**Directions**
With the line containing "- 9月20 ~ 26日" as the start and the line containing "- [Connection timed" as the end, transcribe that span of the entries below exactly, including both.

Stored data
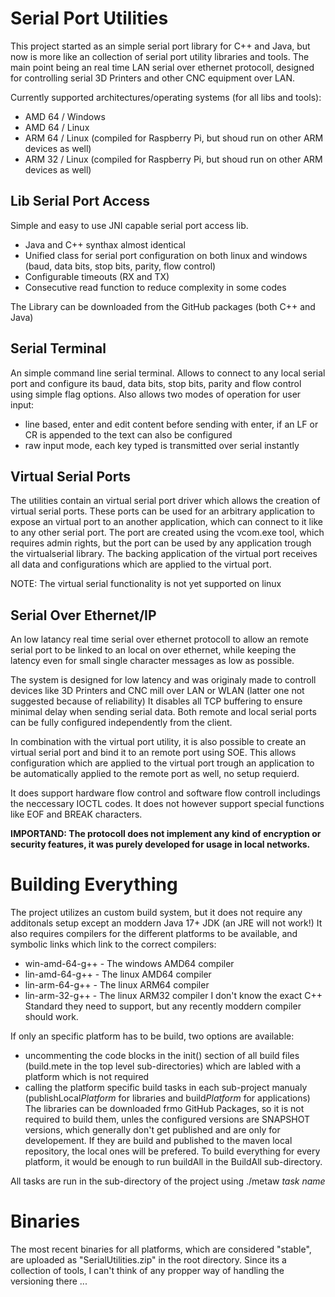 # Serial Port Utilities

This project started as an simple serial port library for C++ and Java, but now is more like an collection of serial port utility libraries and tools.
The main point being an real time LAN serial over ethernet protocoll, designed for controlling serial 3D Printers and other CNC equipment over LAN.

Currently supported architectures/operating systems (for all libs and tools):

* AMD 64 / Windows
* AMD 64 / Linux
* ARM 64 / Linux (compiled for Raspberry Pi, but shoud run on other ARM devices as well)
* ARM 32 / Linux (compiled for Raspberry Pi, but shoud run on other ARM devices as well)

## Lib Serial Port Access

Simple and easy to use JNI capable serial port access lib.

* Java and C++ synthax almost identical
* Unified class for serial port configuration on both linux and windows (baud, data bits, stop bits, parity, flow control)
* Configurable timeouts (RX and TX)
* Consecutive read function to reduce complexity in some codes

The Library can be downloaded from the GitHub packages (both C++ and Java)

## Serial Terminal

An simple command line serial terminal.
Allows to connect to any local serial port and configure its baud, data bits, stop bits, parity and flow control using simple flag options.
Also allows two modes of operation for user input:

* line based, enter and edit content before sending with enter, if an LF or CR is appended to the text can also be configured
* raw input mode, each key typed is transmitted over serial instantly

## Virtual Serial Ports

The utilities contain an virtual serial port driver which allows the creation of virtual serial ports.
These ports can be used for an arbitrary application to expose an virtual port to an another application, which can connect to it like to any other serial port.
The port are created using the vcom.exe tool, which requires admin rights, but the port can be used by any application trough the virtualserial library.
The backing application of the virtual port receives all data and configurations which are applied to the virtual port.

NOTE: The virtual serial functionality is not yet supported on linux

## Serial Over Ethernet/IP

An low latancy real time serial over ethernet protocoll to allow an remote serial port to be linked to an local on over ethernet, while keeping the latency even for small single character messages as low as possible.

The system is designed for low latency and was originaly made to controll devices like 3D Printers and CNC mill over LAN or WLAN (latter one not suggested because of reliability)
It disables all TCP buffering to ensure minimal delay when sending serial data.
Both remote and local serial ports can be fully configured independently from the client.

In combination with the virtual port utility, it is also possible to create an virtual serial port and bind it to an remote port using SOE.
This allows configuration which are applied to the virtual port trough an application to be automatically applied to the remote port as well, no setup requierd.

It does support hardware flow control and software flow controll includings the neccessary IOCTL codes.
It does not however support special functions like EOF and BREAK characters.

**IMPORTAND: The protocoll does not implement any kind of encryption or security features, it was purely developed for usage in local networks.**

# Building Everything

The project utilizes an custom build system, but it does not require any additonals setup except an moddern Java 17+ JDK (an JRE will not work!)
It also requires compilers for the different platforms to be available, and symbolic links which link to the correct compilers:
- win-amd-64-g++ - The windows AMD64 compiler
- lin-amd-64-g++ - The linux AMD64 compiler
- lin-arm-64-g++ - The linux ARM64 compiler
- lin-arm-32-g++ - The linux ARM32 compiler
I don't know the exact C++ Standard they need to support, but any recently moddern compiler should work.

If only an specific platform has to be build, two options are available:
- uncommenting the code blocks in the init() section of all build files (build.mete in the top level sub-directories) which are labled with a platform which is not required
- calling the platform specific build tasks in each sub-project manualy (publishLocal*Platform* for libraries and build*Platform* for applications)
  The libraries can be downloaded frmo GitHub Packages, so it is not required to build them, unles the configured versions are SNAPSHOT versions, which generally don't get published and are only for developement.
  If they are build and published to the maven local repository, the local ones will be prefered.
To build everything for every platform, it would be enough to run buildAll in the BuildAll sub-directory.

All tasks are run in the sub-directory of the project using ./metaw *task name*

# Binaries

The most recent binaries for all platforms, which are considered "stable", are uploaded as "SerialUtilities.zip" in the root directory.
Since its a collection of tools, I can't think of any propper way of handling the versioning there ...
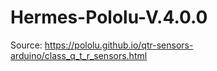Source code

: # Hermes-Pololu-V.4.0.0

Source: https://pololu.github.io/qtr-sensors-arduino/class_q_t_r_sensors.html

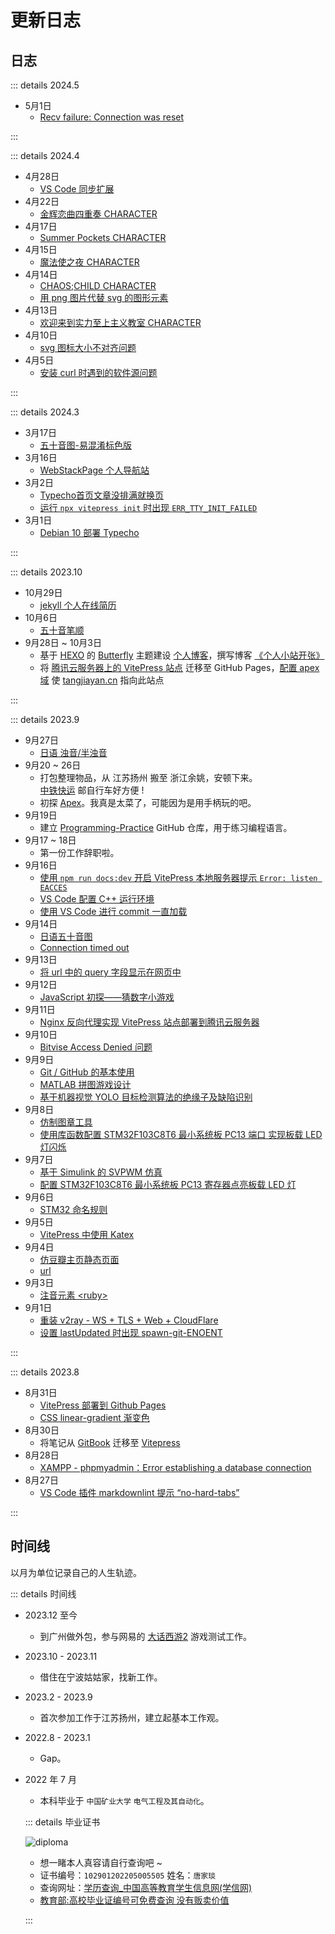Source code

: # 更新日志

<!-- 注意日期倒序排序 -->

## 日志

::: details 2024.5

- 5月1日
  - [Recv failure: Connection was reset](/unclassified/git/debug/connection-timed-out)

:::

::: details 2024.4

- 4月28日
  - [VS Code 同步扩展](/programming/vscode/sync-extensions)
- 4月22日
  - [金辉恋曲四重奏 CHARACTER](/japanese/acgn/kiniro)
- 4月17日
  - [Summer Pockets CHARACTER](/japanese/acgn/summer-pockets)
- 4月15日
  - [魔法使之夜 CHARACTER](/japanese/acgn/maho-yoru)
- 4月14日
  - [CHAOS;CHILD CHARACTER](/japanese/acgn/chaos-child)
  - [用 png 图片代替 svg 的图形元素](/web/html/neodb-png-svg)
- 4月13日
  - [欢迎来到实力至上主义教室 CHARACTER](/japanese/acgn/shi-jiao)
- 4月10日
  - [svg 图标大小不对齐问题](/web/html/svg-misaligned)
- 4月5日
  - [安装 curl 时遇到的软件源问题](/unclassified/linux/debug/curl-repo)

:::

::: details 2024.3

- 3月17日
  - [五十音图-易混淆标色版](/japanese/gojuon/confusing-gojuon)
- 3月16日
  - [WebStackPage 个人导航站](/web/webstackpage)
- 3月2日
  - [Typecho首页文章没排满就换页](/web/typecho/typecho-page-change)
  - [运行 `npx vitepress init` 时出现 `ERR_TTY_INIT_FAILED`](/web/vitepress/debug/ERR_TTY_INIT_FAILED)
- 3月1日
  - [Debian 10 部署 Typecho](/web/typecho/debian10-typecho)

:::

::: details 2023.10

- 10月29日
  - [jekyll 个人在线简历](/web/jekyll-cv.md)
- 10月6日
  - [五十音笔顺](/japanese/gojuon/gojuon-stroke-order)
- 9月28日 ~ 10月3日
  - 基于 [HEXO](https://hexo.io/zh-cn/) 的 [Butterfly](https://butterfly.js.org/) 主题建设 [个人博客](https://blog.tangjiayan.cn/)，撰写博客 [《个人小站开张》](https://blog.tangjiayan.cn/2023/web-open/)
  - 将 [腾讯云服务器上的 VitePress 站点](https://notes.tangjiayan.cn/web/vitepress/vitepress-tencent-cloud.html) 迁移至 GitHub Pages，[配置 apex 域](https://docs.github.com/zh/pages/configuring-a-custom-domain-for-your-github-pages-site/managing-a-custom-domain-for-your-github-pages-site#configuring-an-apex-domain) 使 [tangjiayan.cn](https://www.tangjiayan.cn/) 指向此站点

:::

::: details 2023.9

- 9月27日
  - [日语 浊音/半浊音](/japanese/gojuon/voiced)
- 9月20 ~ 26日
  - 打包整理物品，从 江苏扬州 搬至 浙江余姚，安顿下来。<br>[中铁快运](http://www.95572.com/) 邮自行车好方便 !
  - 初探 [Apex](https://www.ea.com/games/apex-legends)。我真是太菜了，可能因为是用手柄玩的吧。
- 9月19日
  - 建立 [Programming-Practice](https://github.com/tangjan/Programming-Practice) GitHub 仓库，用于练习编程语言。
- 9月17 ~ 18日
  - 第一份工作辞职啦。
- 9月16日
  - [使用 `npm run docs:dev` 开启 VitePress 本地服务器提示 `Error: listen EACCES`](/web/vitepress/debug/listen-EACCES)
  - [VS Code 配置 C++ 运行环境](/programming/vscode/vscode-cpp)
  - [使用 VS Code 进行 commit 一直加载](/programming/vscode/commit-stuck)
- 9月14日
  - [日语五十音图](/japanese/gojuon/gojuon)
  - [Connection timed out](/unclassified/git/debug/connection-timed-out)
- 9月13日
  - [将 url 中的 query 字段显示在网页中](/web/js/query-display)
- 9月12日
  - [JavaScript 初探——猜数字小游戏](/web/js/js-number-guessing)
- 9月11日
  - [Nginx 反向代理实现 VitePress 站点部署到腾讯云服务器](/web/vitepress/vitepress-tencent-cloud)
- 9月10日
  - [Bitvise Access Denied 问题](/unclassified/bitvise-access-denied)
- 9月9日
  - [Git / GitHub 的基本使用](/unclassified/git/git-github)
  - [MATLAB 拼图游戏设计](/unclassified/undergraduate/matlab-jigsaw)
  - [基于机器视觉 YOLO 目标检测算法的绝缘子及缺陷识别](/unclassified/undergraduate/yolo-insulator)
- 9月8日
  - [仿制图章工具](/unclassified/photoshop/clone-stamp)
  - [使用库函数配置 STM32F103C8T6 最小系统板 PC13 端口 实现板载 LED 灯闪烁](embeded/stm32-blink)
- 9月7日
  - [基于 Simulink 的 SVPWM 仿真](/unclassified/undergraduate/simulink-svpwm)
  - [配置 STM32F103C8T6 最小系统板 PC13 寄存器点亮板载 LED 灯](/embeded/stm32-light)
- 9月6日
  - [STM32 命名规则](/embeded/stm32-naming-rule)
- 9月5日
  - [VitePress 中使用 Katex](/web/vitepress/vitepress-katex.md)
- 9月4日
  - [仿豆瓣主页静态页面](/web/fake-douban)
  - [url](/web/url)
- 9月3日
  - [注音元素 &lt;ruby&gt;](/web/html/ruby)
- 9月1日
  - [重装 v2ray - WS + TLS + Web + CloudFlare](/anti/v2ray/reinstall-v2ray)
  - [设置 lastUpdated 时出现 spawn-git-ENOENT](/web/vitepress/debug/spawn-git-ENOENT)

:::

::: details 2023.8

- 8月31日
  - [VitePress 部署到 Github Pages](/web/vitepress/vitepress-github-pages)
  - [CSS linear-gradient 渐变色](/web/css/linear-gradient-tangjiayan)
- 8月30日
  - 将笔记从 [GitBook](https://www.gitbook.com/) 迁移至 [Vitepress](https://vitepress.dev/)
- 8月28日
  - [XAMPP - phpmyadmin：Error establishing a database connection](/web/debug/Error-establishing-a-database-connection)
- 8月27日
  - [VS Code 插件 markdownlint 提示 “no-hard-tabs”](/programming/vscode/vscode-hard-tab)

:::

## 时间线

以月为单位记录自己的人生轨迹。

::: details 时间线

- 2023.12 至今
  - 到广州做外包，参与网易的 [大话西游2](https://xy2.163.com/) 游戏测试工作。
- 2023.10 - 2023.11
  - 借住在宁波姑姑家，找新工作。
- 2023.2 - 2023.9
  - 首次参加工作于江苏扬州，建立起基本工作观。
- 2022.8 - 2023.1
  - Gap。
- 2022 年 7 月
  - 本科毕业于 `中国矿业大学` `电气工程及其自动化`。
  
  ::: details 毕业证书

  ![diploma](https://cdn.tangjiayan.com/notes/common/diploma.png)
  - 想一睹本人真容请自行查询吧 ~
  - 证书编号：`102901202205005505` 姓名：`唐家琰`
  - 查询网址：[学历查询_中国高等教育学生信息网(学信网)](https://www.chsi.com.cn/xlcx/lscx/query.do)
  - [教育部:高校毕业证编号可免费查询 没有贩卖价值](https://www.gov.cn/gzdt/2009-08/20/content_1397806.htm)

  :::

**Your response**
- 9月20 ~ 26日
  - 打包整理物品，从 江苏扬州 搬至 浙江余姚，安顿下来。<br>[中铁快运](http://www.95572.com/) 邮自行车好方便 !
  - 初探 [Apex](https://www.ea.com/games/apex-legends)。我真是太菜了，可能因为是用手柄玩的吧。
- 9月19日
  - 建立 [Programming-Practice](https://github.com/tangjan/Programming-Practice) GitHub 仓库，用于练习编程语言。
- 9月17 ~ 18日
  - 第一份工作辞职啦。
- 9月16日
  - [使用 `npm run docs:dev` 开启 VitePress 本地服务器提示 `Error: listen EACCES`](/web/vitepress/debug/listen-EACCES)
  - [VS Code 配置 C++ 运行环境](/programming/vscode/vscode-cpp)
  - [使用 VS Code 进行 commit 一直加载](/programming/vscode/commit-stuck)
- 9月14日
  - [日语五十音图](/japanese/gojuon/gojuon)
  - [Connection timed out](/unclassified/git/debug/connection-timed-out)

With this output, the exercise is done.